Otitis media (OM), or ear infections, are one of the most common reasons for children’s doctor visits. Although ear infections are commonly treated with antibiotics, this has led to an increase in antibiotic-resistant infections in recent years. As a result, the American Academy of Pediatrics recently released recommendations discouraging antibiotic use for most minor ear infections in children.
This has led researchers to begin focusing on other conservative methods of treating ear infections, such as spinal manipulative therapy (SMT). A new literature review evaluated the available evidence for the use of SMT to treat pediatric OM.
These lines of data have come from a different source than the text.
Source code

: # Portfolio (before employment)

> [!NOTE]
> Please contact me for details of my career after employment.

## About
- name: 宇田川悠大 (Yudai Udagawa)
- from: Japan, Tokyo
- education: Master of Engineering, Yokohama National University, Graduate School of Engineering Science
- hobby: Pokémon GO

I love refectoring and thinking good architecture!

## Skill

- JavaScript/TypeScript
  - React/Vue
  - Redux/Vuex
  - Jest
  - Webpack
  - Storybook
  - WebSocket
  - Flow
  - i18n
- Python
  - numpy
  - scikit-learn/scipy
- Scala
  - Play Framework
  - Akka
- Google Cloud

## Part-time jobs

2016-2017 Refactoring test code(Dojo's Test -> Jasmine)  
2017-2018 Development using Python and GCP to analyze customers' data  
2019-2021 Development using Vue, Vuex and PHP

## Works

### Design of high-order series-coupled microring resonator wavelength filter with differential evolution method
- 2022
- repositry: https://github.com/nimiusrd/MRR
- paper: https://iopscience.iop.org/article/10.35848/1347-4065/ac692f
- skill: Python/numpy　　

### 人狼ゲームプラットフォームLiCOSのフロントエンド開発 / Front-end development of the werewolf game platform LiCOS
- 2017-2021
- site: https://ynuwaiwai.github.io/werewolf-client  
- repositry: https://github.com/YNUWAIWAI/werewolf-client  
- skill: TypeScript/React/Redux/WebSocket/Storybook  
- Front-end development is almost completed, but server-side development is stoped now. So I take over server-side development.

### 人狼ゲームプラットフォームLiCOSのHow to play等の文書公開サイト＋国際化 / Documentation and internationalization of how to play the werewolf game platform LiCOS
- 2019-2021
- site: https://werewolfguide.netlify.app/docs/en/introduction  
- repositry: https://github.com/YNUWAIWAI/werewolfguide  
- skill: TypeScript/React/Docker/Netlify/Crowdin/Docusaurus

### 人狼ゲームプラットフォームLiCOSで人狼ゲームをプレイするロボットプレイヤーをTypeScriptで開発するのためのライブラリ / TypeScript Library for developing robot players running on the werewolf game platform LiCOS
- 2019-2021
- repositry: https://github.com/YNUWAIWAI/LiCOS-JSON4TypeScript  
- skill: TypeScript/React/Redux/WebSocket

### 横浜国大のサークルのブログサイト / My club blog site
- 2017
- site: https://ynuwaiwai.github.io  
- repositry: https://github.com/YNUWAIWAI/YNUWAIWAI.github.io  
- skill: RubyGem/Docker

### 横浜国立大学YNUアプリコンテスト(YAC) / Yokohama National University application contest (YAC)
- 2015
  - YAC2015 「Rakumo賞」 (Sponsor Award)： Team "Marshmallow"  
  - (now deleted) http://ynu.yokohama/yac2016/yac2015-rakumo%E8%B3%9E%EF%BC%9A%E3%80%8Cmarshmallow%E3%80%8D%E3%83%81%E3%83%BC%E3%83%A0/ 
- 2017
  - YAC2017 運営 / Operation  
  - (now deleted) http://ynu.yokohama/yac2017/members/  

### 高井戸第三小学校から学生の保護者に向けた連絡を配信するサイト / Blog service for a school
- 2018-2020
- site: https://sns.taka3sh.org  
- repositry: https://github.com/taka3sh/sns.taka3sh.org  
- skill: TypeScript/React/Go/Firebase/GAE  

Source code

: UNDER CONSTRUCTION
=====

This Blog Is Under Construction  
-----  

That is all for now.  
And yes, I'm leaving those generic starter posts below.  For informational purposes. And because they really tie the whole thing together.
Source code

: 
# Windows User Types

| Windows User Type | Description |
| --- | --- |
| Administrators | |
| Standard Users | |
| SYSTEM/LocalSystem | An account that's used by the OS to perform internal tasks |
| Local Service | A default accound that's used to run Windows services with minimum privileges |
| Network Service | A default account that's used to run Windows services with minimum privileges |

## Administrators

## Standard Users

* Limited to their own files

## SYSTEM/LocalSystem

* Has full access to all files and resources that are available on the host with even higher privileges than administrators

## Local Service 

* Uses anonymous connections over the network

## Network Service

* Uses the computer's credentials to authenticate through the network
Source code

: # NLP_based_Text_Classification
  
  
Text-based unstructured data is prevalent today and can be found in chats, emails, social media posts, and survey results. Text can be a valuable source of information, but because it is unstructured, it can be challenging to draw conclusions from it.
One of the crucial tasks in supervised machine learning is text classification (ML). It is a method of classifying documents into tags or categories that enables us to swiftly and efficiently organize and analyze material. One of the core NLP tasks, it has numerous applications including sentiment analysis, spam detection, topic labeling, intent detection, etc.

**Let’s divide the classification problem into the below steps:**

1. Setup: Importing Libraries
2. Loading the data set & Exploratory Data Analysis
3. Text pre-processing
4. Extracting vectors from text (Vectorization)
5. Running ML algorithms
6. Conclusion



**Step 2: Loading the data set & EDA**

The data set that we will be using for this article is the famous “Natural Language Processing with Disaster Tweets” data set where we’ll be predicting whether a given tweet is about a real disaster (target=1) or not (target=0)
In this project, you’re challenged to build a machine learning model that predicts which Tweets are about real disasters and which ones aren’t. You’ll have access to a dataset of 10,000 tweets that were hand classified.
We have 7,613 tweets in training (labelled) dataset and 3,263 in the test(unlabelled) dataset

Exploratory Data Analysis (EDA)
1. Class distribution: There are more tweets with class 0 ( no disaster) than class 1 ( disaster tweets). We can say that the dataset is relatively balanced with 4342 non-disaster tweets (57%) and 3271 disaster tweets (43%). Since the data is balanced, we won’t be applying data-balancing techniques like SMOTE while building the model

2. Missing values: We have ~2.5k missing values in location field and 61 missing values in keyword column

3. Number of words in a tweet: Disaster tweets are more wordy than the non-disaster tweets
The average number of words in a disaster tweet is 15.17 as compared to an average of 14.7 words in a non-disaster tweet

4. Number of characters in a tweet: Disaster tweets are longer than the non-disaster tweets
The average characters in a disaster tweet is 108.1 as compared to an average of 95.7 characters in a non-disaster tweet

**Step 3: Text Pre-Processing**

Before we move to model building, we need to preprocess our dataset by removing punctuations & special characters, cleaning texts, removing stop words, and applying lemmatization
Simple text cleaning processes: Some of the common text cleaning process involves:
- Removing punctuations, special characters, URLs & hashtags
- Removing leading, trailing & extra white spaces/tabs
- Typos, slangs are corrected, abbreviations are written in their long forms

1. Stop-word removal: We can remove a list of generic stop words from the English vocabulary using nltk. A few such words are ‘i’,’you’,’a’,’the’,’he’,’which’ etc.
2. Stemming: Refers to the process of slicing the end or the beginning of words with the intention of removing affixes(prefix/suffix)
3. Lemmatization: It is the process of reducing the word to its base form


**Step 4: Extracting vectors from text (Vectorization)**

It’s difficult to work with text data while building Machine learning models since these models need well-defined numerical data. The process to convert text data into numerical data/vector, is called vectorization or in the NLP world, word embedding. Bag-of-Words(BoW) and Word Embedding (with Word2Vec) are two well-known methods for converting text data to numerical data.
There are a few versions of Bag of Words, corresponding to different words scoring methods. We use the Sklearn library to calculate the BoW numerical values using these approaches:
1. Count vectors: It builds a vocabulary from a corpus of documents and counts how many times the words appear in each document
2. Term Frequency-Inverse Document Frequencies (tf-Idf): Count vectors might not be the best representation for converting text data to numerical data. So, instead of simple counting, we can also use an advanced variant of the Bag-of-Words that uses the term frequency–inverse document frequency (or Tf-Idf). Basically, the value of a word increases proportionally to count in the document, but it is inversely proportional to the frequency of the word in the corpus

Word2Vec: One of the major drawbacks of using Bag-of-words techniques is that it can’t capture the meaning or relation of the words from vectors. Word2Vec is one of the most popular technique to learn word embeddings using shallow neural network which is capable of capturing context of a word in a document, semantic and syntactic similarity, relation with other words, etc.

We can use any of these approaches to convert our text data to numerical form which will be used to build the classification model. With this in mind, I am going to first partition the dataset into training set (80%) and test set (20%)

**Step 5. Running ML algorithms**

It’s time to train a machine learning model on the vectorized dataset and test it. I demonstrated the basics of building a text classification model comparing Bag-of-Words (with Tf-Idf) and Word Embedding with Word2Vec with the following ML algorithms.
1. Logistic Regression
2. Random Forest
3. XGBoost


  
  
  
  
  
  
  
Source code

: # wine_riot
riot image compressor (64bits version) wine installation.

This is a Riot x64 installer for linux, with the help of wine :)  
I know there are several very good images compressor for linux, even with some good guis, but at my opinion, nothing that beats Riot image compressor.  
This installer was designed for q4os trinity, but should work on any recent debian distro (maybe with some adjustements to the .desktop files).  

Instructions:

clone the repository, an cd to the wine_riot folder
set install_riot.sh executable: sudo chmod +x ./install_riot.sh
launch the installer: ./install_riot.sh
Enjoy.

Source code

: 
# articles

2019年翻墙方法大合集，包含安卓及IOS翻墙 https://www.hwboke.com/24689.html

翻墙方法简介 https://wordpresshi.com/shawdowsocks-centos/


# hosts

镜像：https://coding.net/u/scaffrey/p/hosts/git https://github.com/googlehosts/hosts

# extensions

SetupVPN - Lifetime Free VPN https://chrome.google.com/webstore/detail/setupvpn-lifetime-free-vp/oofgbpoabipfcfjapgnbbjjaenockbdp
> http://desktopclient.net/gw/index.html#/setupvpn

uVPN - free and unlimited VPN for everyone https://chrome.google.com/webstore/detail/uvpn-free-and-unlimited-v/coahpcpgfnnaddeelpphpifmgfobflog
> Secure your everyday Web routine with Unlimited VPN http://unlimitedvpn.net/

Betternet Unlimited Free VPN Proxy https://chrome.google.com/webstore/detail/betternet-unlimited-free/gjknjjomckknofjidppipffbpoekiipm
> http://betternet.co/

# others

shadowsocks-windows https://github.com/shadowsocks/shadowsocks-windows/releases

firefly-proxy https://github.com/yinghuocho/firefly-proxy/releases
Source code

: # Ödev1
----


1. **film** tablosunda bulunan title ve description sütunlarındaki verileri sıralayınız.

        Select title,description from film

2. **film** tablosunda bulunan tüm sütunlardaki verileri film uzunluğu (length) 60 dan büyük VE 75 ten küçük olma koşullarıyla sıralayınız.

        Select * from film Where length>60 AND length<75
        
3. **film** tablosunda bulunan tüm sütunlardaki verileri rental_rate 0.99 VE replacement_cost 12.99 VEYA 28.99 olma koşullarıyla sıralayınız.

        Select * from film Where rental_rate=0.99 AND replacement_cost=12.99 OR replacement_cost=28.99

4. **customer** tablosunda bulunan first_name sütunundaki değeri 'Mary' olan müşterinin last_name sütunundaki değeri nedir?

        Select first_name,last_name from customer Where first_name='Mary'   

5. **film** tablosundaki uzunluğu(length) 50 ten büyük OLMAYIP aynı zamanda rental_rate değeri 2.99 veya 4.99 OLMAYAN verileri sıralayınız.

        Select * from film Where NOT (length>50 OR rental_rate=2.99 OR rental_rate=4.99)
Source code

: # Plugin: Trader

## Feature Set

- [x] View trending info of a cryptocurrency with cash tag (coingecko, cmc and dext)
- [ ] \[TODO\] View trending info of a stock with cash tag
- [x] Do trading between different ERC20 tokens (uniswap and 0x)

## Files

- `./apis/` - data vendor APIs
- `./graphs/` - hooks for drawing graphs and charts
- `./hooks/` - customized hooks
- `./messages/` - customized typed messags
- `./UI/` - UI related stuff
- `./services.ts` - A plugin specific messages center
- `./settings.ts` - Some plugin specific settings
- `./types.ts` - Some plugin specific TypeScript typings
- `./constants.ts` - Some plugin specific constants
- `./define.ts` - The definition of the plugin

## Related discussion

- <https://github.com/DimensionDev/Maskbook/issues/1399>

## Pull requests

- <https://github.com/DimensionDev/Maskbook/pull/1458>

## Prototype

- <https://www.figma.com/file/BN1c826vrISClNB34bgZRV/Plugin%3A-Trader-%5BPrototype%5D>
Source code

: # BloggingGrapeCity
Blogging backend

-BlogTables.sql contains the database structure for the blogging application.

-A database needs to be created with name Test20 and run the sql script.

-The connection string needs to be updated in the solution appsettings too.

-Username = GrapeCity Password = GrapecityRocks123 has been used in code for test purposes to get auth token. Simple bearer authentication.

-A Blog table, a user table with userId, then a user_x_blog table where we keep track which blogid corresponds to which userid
It has been claimed that SMT could alleviate disorders involving visceral organs, such as otitis media, in addition to the musculoskeletal disorders more commonly treated with chiropractic therapy. There are several hypothesis for how SMT could treat OM, primarily attributing the effects to changes in the spine, which in turn result in changes in nerve activity. Certain SMT techniques focus on the function of cranial structures to treat OM, directly affecting the Eustachian tube, thought to be involved in recurring ear infections. Cervical spinal manipulation also impacts the lymphatic and muscular systems to increase lymphatic drainage, another potential way to treat OM through SMT.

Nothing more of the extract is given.